Better yet—grab a cheap infrared thermometer. If one side of the can is way hotter than the other, something’s wrong.
I’ve used a thermal camera on calls and found meter cans running 40 degrees above ambient. That’s not normal. That’s “this is about to fail.”
When It’s Actually an Emergency
Some stuff can wait. Some can’t.
Call immediately if:
- You smell burning plastic near the meter
- You see any smoke
- The electrical meter looks melted or cracked
- The can is sizzling in the rain (yeah, that happens)
- Power randomly cuts in and out
Don’t play detective at that point. Get the utility and an electrician out there.
What Actually Causes These to Fail?
Most unsafe meter cans come down to a few things.
- Age and weather: They sit outside for decades. Sun cooks the seals. Rain gets in. Freeze-thaw does its thing.
- Bad installation: Loose lugs, wrong size conductors, cheap fittings. Might work fine for five years, then fails in year six.
- Load increases: People add EV chargers, mini-splits, hot tubs. The old socket might not be rated for what you’re pulling now.
- Utility damage: Sometimes the meter gets yanked and reinstalled during work, and the socket jaws get bent or weakened. Not always intentional—just rough handling over time.
Should You Open It Yourself?
No. You can look at the outside. That’s fine. But opening it, pulling the meter, poking around inside? That’s utility and licensed electrician territory.
I’m not being dramatic. The line side of your electrical meter is live even if your main breaker is off. That’s full incoming power. Zero room for error.
FAQ: Electrical Meter Can Safety
Can a bad electrical meter can cause a fire?
Yes. A failing socket can arc, overheat, and melt. That heat can ignite insulation or nearby material, especially if the enclosure is compromised.

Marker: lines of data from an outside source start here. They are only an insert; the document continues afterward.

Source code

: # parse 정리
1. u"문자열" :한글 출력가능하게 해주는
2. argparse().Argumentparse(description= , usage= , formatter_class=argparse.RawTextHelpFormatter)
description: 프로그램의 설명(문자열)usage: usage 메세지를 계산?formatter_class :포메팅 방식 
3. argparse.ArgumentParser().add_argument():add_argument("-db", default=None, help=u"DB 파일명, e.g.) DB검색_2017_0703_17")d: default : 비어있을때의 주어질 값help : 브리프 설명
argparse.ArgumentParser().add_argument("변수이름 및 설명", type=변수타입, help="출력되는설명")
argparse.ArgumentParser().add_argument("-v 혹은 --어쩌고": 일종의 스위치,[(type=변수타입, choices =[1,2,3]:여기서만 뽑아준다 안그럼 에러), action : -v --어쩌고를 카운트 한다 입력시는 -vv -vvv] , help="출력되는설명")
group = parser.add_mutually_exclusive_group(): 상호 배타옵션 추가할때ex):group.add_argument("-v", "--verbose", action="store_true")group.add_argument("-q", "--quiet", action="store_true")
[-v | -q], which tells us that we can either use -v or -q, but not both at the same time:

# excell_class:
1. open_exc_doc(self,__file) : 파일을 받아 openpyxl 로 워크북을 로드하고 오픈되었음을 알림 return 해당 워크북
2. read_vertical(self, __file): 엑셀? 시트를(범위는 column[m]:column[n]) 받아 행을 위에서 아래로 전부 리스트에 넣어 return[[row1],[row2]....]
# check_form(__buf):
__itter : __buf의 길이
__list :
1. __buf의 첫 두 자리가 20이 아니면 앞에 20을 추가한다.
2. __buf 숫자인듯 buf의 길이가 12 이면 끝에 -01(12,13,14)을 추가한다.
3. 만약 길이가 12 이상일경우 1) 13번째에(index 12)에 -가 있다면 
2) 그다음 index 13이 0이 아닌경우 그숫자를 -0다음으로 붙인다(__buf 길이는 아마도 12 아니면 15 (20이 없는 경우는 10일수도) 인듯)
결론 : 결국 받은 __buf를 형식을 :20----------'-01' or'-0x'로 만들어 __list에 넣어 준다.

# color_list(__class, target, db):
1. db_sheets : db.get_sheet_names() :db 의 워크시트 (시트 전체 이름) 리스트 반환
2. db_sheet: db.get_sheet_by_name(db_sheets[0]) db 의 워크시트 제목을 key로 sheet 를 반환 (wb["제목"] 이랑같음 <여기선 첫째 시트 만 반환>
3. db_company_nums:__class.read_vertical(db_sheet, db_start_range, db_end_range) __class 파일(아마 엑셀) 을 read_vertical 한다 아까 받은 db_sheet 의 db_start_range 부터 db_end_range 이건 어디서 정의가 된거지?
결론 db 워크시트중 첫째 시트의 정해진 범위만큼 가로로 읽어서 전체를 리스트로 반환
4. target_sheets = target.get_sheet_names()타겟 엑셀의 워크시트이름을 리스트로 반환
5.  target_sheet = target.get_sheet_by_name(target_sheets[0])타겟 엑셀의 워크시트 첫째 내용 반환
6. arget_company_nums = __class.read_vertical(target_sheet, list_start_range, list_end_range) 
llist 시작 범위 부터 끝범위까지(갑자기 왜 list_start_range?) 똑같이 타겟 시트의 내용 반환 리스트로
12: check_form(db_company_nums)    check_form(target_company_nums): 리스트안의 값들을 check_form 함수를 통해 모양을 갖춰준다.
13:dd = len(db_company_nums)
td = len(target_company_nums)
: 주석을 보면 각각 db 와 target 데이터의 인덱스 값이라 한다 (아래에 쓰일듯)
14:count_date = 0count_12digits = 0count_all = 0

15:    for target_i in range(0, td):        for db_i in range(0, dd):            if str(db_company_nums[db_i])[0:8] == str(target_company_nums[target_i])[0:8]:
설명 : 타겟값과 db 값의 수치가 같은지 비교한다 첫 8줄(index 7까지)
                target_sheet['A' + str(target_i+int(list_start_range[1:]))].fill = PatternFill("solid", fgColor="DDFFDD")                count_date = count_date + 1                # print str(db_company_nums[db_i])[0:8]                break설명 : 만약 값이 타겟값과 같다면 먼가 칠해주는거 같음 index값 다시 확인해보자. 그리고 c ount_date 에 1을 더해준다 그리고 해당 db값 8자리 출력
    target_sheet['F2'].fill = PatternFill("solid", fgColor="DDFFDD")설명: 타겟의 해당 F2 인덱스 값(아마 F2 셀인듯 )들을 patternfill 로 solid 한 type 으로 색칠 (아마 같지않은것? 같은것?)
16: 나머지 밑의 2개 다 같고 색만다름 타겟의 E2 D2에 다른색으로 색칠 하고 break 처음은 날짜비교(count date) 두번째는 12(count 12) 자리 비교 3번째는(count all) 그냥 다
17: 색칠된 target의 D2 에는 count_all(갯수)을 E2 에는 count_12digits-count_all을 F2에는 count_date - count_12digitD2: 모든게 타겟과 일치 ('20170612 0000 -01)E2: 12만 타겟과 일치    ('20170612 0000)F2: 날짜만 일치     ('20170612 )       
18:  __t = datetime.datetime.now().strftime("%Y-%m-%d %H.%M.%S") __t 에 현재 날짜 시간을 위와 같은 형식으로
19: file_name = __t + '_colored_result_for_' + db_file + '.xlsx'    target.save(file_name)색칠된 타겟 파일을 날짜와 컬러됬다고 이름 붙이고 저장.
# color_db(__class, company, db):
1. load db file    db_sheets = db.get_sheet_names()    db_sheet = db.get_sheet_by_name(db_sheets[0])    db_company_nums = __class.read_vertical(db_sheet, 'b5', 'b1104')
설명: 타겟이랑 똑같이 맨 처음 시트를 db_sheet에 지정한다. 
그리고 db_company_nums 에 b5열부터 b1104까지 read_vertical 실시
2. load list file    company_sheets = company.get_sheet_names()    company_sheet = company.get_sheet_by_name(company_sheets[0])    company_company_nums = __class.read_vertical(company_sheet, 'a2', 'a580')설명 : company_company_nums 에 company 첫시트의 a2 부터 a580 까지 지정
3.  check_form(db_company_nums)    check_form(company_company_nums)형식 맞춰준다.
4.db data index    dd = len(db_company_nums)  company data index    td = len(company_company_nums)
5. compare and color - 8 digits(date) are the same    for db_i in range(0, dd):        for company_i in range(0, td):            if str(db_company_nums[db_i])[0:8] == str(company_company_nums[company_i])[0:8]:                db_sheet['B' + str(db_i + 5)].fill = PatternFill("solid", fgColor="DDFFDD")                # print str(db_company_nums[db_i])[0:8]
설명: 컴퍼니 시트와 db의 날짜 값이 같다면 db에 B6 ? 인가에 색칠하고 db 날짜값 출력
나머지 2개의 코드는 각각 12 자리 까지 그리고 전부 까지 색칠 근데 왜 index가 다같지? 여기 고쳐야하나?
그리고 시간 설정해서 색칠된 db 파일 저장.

Why is my electrical meter making noise?
Buzzing, sizzling, or crackling usually means arcing or a loose connection. Not normal. Treat it like urgent.
Is rust always dangerous?
Not always. Light surface rust is common. But deep corrosion, holes, or flaking metal usually means the can isn’t protecting things properly anymore.
Who’s responsible—me or the utility?
Usually you own the meter socket and enclosure. The utility owns the electrical meter itself. Rules vary, but that’s typical.
Can flickering lights be caused by the meter?
Absolutely. A loose or corroded connection can cause voltage drops and flickering throughout the house, especially under load.
The Bottom Line
If your electrical meter can looks warped, rusted through, burnt, loose, or noisy, it’s not being paranoid to get it checked.
The outside of your house is where electrical failures love to hide. And if you’re standing there thinking, “That doesn’t look right”—you’re probably correct. Call someone. Get it looked at. Fix it before it decides to fail on its own schedule.